The moves are a continuation of similar tactics used under former President Joko Widodo’s administration. Last year, Indonesia blocked China’s ByteDance Ltd. in a bid to shield its retail sector from cheap Chinese-made goods, prompting the hugely popular video service to ultimately invest $1.5 billion in a joint venture with Tokopedia, the e-commerce arm of Indonesia’s GoTo Group.

Apple doesn’t have any standalone factories in Indonesia and like most multinationals, partners with locally based suppliers to make components or finished goods. An investment of close to $10 million would be a relatively small price for Apple to pay for freer access to Indonesia’s some 278 million consumers — more than half of them under the age of 44 and tech savvy.

While Indonesia may view Apple’s additional investment — should it transpire — as a win, its strong arm approach risks deterring other companies from scaling up their presence or establishing a footprint in the first place, particularly firms that are looking to pivot away from China. It may also jeopardize Prabowo’s aim of attracting overseas investments to grow the economy and fund policy spending.

According to the Indonesian government, Apple has only invested 1.5 trillion rupiah ($95 million) in the nation via developer academies, falling short of its commitment of 1.7 trillion rupiah.

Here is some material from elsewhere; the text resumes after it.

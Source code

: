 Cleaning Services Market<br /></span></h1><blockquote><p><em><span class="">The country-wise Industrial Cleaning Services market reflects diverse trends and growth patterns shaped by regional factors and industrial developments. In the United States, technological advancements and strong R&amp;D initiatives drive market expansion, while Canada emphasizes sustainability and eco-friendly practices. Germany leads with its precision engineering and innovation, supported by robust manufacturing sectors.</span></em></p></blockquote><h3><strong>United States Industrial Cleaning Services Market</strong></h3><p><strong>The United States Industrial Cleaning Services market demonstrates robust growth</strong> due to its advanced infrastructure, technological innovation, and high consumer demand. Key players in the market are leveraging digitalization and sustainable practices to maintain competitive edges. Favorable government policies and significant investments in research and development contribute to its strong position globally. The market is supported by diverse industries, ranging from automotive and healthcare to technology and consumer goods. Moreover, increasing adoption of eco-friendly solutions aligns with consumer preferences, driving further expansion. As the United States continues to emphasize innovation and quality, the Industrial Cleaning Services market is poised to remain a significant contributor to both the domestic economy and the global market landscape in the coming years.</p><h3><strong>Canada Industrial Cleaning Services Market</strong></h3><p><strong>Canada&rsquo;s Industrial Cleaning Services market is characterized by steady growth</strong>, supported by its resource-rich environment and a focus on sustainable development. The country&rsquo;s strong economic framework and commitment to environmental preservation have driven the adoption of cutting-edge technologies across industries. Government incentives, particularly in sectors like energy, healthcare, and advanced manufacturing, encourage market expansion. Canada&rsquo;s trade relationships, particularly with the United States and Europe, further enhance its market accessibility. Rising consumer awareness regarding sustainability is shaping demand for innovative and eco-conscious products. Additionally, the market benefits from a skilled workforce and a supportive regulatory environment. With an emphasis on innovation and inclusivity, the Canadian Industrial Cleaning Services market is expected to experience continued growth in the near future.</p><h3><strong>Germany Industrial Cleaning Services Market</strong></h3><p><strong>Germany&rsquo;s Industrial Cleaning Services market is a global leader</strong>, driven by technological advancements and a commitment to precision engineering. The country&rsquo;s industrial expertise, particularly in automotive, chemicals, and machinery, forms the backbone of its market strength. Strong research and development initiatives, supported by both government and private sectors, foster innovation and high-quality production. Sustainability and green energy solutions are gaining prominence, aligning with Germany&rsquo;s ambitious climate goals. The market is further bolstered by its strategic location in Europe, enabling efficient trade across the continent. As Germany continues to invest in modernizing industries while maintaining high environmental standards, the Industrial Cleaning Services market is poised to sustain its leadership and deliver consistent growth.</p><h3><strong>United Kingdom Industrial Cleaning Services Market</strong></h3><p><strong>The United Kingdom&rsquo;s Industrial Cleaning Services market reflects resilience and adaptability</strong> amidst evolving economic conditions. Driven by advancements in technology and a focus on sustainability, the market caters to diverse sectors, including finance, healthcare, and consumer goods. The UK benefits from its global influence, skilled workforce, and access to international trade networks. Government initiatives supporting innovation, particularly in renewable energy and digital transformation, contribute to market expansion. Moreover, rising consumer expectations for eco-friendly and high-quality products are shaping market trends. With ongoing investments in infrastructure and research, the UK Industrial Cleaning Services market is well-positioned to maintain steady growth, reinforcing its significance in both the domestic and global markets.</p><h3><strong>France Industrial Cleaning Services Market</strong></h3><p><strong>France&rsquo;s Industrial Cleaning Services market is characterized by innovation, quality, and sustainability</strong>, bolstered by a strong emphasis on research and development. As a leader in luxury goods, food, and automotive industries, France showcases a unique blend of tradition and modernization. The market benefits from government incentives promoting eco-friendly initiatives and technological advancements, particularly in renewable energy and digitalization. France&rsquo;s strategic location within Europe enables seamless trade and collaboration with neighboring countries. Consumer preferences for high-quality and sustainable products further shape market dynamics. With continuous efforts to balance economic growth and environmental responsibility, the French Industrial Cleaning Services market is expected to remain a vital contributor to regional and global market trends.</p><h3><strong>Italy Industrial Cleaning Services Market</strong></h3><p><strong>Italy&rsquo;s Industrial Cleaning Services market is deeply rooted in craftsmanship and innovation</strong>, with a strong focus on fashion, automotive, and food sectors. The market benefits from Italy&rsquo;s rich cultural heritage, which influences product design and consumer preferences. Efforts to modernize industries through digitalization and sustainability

Officials have also requested that e-commerce players Tokopedia and TikTok take down iPhone 16 sellers on their platforms, or risk legal action.

Indonesia has exhibited haphazard trade policies before.

Earlier this year, the government imposed import curbs on thousands of products — from Macbooks to tires to chemicals — to force foreign companies to scale up manufacturing. But the move ignited a furore among the business community, including players with a long-established manufacturing presence in the country such as LG Electronics Inc., which complained it couldn’t import certain components to make washing machines and televisions.  

Despite Indonesia’s repeated calls for international companies to boost manufacturing, its local industry is languishing. Manufacturing as a proportion of gross domestic product slipped to 18.7% last year from 21.1% in 2014.